Entré solo dos veces al negocio del viejo Zien, como le decían en el bar. Tal vez tres. Y no sé bien por qué. Cada una de esas veces compré dos cajas de balas de calibre 22 largo, pero hubiera podido comprarlas en los del viejo Martín, la famosa Casa de la Caja de Sorpresas de la calle San Martín, casi tocando el edificio de Correo. Tal vez entré en lo de Zien porque quería comprobar lo que decían de él y su negocio de taxidermia. Y en verdad nadie se confundió o exageró. El olor que emanaba del local ya era indicio de que algo andaba mal, como si una obra de teatro se hubiera engullido a los actores y los hubiera podrido en sus fauces.
En el mostrador había un cadáver de pingüino bien armado pero que hedía a muchos calamares muertos, como si el viejo los hubiera diseccionado in situ, dentro del ave. Colgado del armario donde tenía las balas, un cormorán envejecido por la ceniza de la estufa, apestaba a mal podrida bosta y allá, en el fondo, un puma sin ojos rugía en silencio cada vez que pasaba el viejo hediondo a su lado.
Él paseaba demasiadas veces por el local buscando lo que uno había pedido. Supongo que con el secreto afán de que el cliente se entusiasmara con algo de lo que ofrecía. La primera vez salí de ahí y fui directo a darme un baño. El olor de las ropas del taxidermista me había enloquecido. Le sentía olor a las balas, me desnudé en la puerta de atrás de casa a pesar de los diez grados bajo cero de esa primavera excepcionalmente cálida. Pero todo era preferible antes de entrar a casa con semejante olor. Aunque confieso que mi esposa creyó que había perdido la razón al entrar así y encarar decidido al baño gritando que no entrara la ropa a la casa.
Supongo que si hubiera buscado mejor ella hubiera descubierto lagartijas, serpientes, lombrices, sapos que yo sentía viborear en mi cuerpo mientras corría las cuatro cuadras del negocio de Zien a casa. Pero dijo no haber encontrado nada.
No importa.
Con las balas acribillé ñandúes, martinetas, liebres, piches. Comimos de la caza esa primavera y el verano. Llegué a disparar contra un albatros rarísimo que apareció en la ría pero fallé el tiro y me imaginaba llevándoselo al Zien para que lo perpetuara, pero después relegándolo al patio para que no me apestara la casa. Fallé. El albatros remontó vuelo rumbo al Sur según lo seguí con la mirada.
La segunda vez fui a lo de Zien para matarlo. Lo encontré acariciando la piel de un extraño lagarto que no era de la zona, muy ensimismado. Tanto que no oyó cuando entré, aunque sigo pensando que me olió, seguramente porque no huelo como la mierda que él preparaba para exhibición. No pude matarlo esa vez pues el puma sin ojos me bloqueó la entrada y en silencio me obligó a la retirada. Disparé tres tiros con la carabina pero no pude darle, como había previsto, en la sien al viejo.

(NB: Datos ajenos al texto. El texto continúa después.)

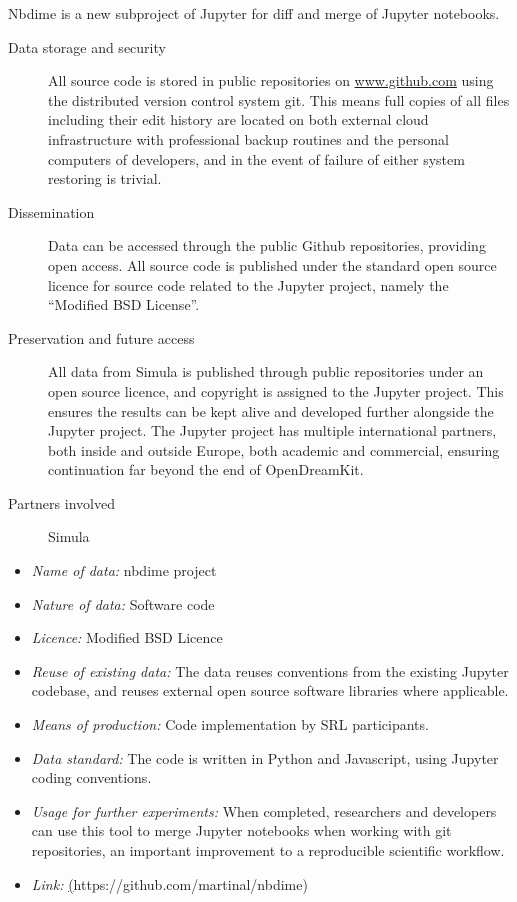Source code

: \documentclass{deliverablereport}
\begin{document}
Nbdime is a new subproject of Jupyter for diff and merge of Jupyter notebooks.
\begin{description}

\item[Data storage and security] All source code is stored in public repositories on \url{www.github.com} using the distributed version control system git. This means full copies of all files including their edit history are located on both external cloud infrastructure with professional backup routines and the personal computers of developers, and in the event of failure of either system restoring is trivial.
\item[Dissemination] Data can be accessed through the public Github repositories, providing open access. All source code is published under the standard open source licence for source code related to the Jupyter project, namely the ``Modified BSD License''.
\item[Preservation and future access] All data from Simula is published through public repositories under an open source licence, and copyright is assigned to the Jupyter project. This ensures the results can be kept alive and developed further alongside the Jupyter project. The Jupyter project has multiple international partners, both inside and outside Europe, both academic and commercial, ensuring continuation far beyond the end of OpenDreamKit.
\item[Partners involved] Simula

\end{description}

\begin{itemize}
\item\textit{Name of data:} nbdime project
\item\textit{Nature of data:} Software code
\item\textit{Licence:} Modified BSD Licence
\item\textit{Reuse of existing data:} The data reuses conventions from the existing Jupyter codebase, and reuses external open source software libraries where applicable.
\item\textit{Means of production:} Code implementation by SRL participants.
\item\textit{Data standard:} The code is written in Python and Javascript, using Jupyter coding conventions.
\item\textit{Usage for further experiments:} When completed, researchers and developers can use this tool to merge Jupyter notebooks when working with git repositories, an important improvement to a reproducible scientific workflow.
\item\textit{Link:} \href{https://github.com/martinal/nbdime}(https://github.com/martinal/nbdime)
\end{itemize}
\end{document}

Por eso, conjeturo, debo haber vuelto la tercera vez. La que dicen en la policía que lo maté a Zien. Pero yo no tengo la certeza. Sólo sé que me faltan tres balas en la segunda caja. ¿Por qué tres balas? Tampoco lo podría decir con certeza. Yo, que siempre maté todo con una sola, no entiendo qué pude haber hecho con dos de más. Tal vez maté al puma. Tal vez al cormorán enfermo de ceniza. Tal vez me disparé yo mismo en la sien antes de matarlo. Eso. Tal vez fue así: me maté de un tiro después de eliminar al puma y luego le disparé al viejo cuando intentaba disecar mi cabeza. Es terrible el olor, tan terrible que no me deja ver claro.